→ **Problem details**: Retype each line of the listing below, from the first through the one holding "STM8 PB5 port", with no other lines.

→ **Material supplied**:
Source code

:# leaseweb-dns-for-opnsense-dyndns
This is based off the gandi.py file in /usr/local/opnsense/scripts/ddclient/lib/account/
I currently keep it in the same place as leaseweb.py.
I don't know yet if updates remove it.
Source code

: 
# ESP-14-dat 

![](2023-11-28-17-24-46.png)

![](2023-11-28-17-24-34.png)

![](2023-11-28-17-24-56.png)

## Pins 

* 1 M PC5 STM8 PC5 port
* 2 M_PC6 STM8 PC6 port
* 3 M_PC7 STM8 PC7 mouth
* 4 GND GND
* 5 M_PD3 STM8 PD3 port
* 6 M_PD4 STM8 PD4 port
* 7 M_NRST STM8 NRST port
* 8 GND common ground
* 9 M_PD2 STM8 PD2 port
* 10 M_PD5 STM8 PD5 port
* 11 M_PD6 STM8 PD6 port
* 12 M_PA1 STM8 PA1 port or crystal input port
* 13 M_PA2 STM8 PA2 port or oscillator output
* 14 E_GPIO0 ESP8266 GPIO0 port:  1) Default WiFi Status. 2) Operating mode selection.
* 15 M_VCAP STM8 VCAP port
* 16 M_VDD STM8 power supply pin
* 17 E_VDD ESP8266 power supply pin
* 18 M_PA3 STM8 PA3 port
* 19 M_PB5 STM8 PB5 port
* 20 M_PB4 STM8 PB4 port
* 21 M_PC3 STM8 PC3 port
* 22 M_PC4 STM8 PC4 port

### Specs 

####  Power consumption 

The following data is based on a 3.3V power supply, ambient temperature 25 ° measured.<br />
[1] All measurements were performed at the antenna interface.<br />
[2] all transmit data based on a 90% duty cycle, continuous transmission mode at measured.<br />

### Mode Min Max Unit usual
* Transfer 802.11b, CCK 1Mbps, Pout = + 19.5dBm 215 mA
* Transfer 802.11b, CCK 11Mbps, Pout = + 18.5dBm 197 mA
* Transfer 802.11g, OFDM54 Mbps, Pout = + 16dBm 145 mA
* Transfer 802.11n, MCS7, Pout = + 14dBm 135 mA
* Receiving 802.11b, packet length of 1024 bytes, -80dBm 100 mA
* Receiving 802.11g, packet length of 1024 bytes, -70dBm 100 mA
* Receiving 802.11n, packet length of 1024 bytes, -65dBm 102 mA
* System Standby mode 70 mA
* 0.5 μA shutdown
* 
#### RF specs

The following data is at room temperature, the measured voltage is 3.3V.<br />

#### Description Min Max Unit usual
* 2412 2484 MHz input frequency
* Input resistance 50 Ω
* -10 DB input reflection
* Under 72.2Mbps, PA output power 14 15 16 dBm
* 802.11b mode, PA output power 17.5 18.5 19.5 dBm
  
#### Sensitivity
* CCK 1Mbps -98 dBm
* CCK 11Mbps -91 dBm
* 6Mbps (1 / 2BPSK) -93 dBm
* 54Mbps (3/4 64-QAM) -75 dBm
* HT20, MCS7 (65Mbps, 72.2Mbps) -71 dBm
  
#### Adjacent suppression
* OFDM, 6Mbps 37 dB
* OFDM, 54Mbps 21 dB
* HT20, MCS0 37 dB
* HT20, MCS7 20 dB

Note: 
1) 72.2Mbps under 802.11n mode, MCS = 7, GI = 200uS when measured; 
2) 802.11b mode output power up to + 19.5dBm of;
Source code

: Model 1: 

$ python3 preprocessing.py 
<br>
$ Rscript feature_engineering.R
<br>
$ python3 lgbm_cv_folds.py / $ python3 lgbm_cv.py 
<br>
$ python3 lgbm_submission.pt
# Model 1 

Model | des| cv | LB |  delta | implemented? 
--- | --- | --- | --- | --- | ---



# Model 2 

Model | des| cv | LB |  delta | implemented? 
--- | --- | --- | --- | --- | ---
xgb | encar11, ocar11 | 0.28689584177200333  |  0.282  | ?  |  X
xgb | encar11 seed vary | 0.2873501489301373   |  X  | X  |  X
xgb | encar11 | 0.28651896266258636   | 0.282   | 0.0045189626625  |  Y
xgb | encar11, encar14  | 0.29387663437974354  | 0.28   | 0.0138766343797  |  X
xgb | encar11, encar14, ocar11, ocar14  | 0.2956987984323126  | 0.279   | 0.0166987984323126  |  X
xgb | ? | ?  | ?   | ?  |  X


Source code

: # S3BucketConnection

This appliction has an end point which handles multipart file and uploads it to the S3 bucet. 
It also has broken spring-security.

→ **Expected answer**:
Source code

:# leaseweb-dns-for-opnsense-dyndns
This is based off the gandi.py file in /usr/local/opnsense/scripts/ddclient/lib/account/
I currently keep it in the same place as leaseweb.py.
I don't know yet if updates remove it.
Source code

: 
# ESP-14-dat 

![](2023-11-28-17-24-46.png)

![](2023-11-28-17-24-34.png)

![](2023-11-28-17-24-56.png)

## Pins 

* 1 M PC5 STM8 PC5 port
* 2 M_PC6 STM8 PC6 port
* 3 M_PC7 STM8 PC7 mouth
* 4 GND GND
* 5 M_PD3 STM8 PD3 port
* 6 M_PD4 STM8 PD4 port
* 7 M_NRST STM8 NRST port
* 8 GND common ground
* 9 M_PD2 STM8 PD2 port
* 10 M_PD5 STM8 PD5 port
* 11 M_PD6 STM8 PD6 port
* 12 M_PA1 STM8 PA1 port or crystal input port
* 13 M_PA2 STM8 PA2 port or oscillator output
* 14 E_GPIO0 ESP8266 GPIO0 port:  1) Default WiFi Status. 2) Operating mode selection.
* 15 M_VCAP STM8 VCAP port
* 16 M_VDD STM8 power supply pin
* 17 E_VDD ESP8266 power supply pin
* 18 M_PA3 STM8 PA3 port
* 19 M_PB5 STM8 PB5 port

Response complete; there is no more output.